#### TASK TO COMPLETE
Report each line of the data that contains the string "方法返回一个".

=== INFORMATION ===

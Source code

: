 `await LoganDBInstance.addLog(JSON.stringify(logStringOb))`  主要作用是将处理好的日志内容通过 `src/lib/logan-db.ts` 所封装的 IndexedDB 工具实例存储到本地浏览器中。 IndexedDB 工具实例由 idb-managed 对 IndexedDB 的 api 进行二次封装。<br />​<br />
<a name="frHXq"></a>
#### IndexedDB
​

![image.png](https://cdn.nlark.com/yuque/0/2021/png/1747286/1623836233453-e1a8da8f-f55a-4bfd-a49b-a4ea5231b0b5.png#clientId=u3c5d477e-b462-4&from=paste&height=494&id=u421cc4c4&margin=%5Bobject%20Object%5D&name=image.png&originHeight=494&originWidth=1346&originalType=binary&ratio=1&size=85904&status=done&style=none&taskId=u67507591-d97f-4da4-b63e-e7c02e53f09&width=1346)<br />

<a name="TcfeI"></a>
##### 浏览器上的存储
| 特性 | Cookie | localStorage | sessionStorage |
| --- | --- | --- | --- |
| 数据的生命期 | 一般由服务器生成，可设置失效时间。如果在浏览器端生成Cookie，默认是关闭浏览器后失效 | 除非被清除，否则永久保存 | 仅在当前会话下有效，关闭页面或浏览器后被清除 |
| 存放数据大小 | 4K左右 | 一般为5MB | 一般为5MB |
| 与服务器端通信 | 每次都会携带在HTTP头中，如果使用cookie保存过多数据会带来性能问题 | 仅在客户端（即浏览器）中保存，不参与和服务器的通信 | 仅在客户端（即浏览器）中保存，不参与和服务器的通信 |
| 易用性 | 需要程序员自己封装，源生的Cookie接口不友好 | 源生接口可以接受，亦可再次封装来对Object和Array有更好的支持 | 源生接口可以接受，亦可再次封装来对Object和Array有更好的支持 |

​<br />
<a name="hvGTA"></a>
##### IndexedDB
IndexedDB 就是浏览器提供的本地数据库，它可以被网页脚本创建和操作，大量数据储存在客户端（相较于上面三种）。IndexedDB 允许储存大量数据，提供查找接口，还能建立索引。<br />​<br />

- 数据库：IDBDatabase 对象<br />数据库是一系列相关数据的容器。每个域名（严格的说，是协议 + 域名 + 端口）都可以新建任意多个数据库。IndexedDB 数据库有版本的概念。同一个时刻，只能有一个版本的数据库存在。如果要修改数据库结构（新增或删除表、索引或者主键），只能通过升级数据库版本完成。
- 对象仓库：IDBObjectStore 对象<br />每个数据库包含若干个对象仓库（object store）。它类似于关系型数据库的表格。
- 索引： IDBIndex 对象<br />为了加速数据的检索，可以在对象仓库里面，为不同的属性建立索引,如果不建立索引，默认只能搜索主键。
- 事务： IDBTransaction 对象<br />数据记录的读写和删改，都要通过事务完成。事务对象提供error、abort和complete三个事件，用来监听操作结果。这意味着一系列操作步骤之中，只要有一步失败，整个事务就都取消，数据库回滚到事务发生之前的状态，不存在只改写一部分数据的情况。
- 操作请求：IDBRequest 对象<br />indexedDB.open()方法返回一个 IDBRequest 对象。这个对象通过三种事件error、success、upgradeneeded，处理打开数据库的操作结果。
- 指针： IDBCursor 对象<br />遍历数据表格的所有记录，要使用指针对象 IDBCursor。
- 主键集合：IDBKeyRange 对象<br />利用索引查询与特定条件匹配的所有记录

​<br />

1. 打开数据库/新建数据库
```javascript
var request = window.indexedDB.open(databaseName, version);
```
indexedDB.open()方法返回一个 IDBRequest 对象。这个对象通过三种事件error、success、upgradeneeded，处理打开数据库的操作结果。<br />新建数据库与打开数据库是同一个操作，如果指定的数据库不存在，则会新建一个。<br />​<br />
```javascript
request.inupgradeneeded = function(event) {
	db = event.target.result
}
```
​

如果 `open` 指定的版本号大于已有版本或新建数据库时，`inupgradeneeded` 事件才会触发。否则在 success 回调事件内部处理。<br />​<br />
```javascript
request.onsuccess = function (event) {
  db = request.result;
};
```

===

#### RESPONSE TO THIS TASK
- 操作请求：IDBRequest 对象<br />indexedDB.open()方法返回一个 IDBRequest 对象。这个对象通过三种事件error、success、upgradeneeded，处理打开数据库的操作结果。
indexedDB.open()方法返回一个 IDBRequest 对象。这个对象通过三种事件error、success、upgradeneeded，处理打开数据库的操作结果。<br />新建数据库与打开数据库是同一个操作，如果指定的数据库不存在，则会新建一个。<br />​<br />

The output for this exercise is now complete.